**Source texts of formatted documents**
=== Section Start ===
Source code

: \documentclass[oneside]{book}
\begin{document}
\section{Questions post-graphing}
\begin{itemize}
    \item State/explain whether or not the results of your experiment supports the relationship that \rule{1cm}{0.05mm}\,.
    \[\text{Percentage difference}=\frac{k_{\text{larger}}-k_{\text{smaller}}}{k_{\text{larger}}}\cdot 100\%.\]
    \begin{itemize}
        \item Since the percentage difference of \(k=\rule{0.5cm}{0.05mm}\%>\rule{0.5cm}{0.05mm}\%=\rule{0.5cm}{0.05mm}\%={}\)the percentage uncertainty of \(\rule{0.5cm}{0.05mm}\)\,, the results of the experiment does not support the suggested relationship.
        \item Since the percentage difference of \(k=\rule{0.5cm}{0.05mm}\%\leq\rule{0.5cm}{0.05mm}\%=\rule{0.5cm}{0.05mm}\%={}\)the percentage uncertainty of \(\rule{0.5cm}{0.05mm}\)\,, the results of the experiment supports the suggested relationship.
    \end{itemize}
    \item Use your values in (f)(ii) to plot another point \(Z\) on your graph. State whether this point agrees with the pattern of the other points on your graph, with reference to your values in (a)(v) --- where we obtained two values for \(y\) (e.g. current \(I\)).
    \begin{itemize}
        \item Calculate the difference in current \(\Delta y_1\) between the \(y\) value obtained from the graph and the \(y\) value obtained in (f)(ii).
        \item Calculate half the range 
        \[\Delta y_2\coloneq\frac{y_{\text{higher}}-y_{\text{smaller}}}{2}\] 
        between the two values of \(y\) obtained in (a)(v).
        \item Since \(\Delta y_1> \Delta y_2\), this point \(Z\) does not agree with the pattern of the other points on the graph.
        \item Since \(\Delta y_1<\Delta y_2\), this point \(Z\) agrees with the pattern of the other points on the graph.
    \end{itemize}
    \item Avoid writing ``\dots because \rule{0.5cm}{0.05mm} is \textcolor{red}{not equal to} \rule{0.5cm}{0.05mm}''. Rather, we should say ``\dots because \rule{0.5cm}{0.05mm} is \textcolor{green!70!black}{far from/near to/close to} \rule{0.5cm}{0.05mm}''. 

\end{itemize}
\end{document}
=== Section End ===
**What you should do**
Search the data above for the string "State". Report every line where it is found.

**Result for this task**
    \item State/explain whether or not the results of your experiment supports the relationship that \rule{1cm}{0.05mm}\,.
    \item Use your values in (f)(ii) to plot another point \(Z\) on your graph. State whether this point agrees with the pattern of the other points on your graph, with reference to your values in (a)(v) --- where we obtained two values for \(y\) (e.g. current \(I\)).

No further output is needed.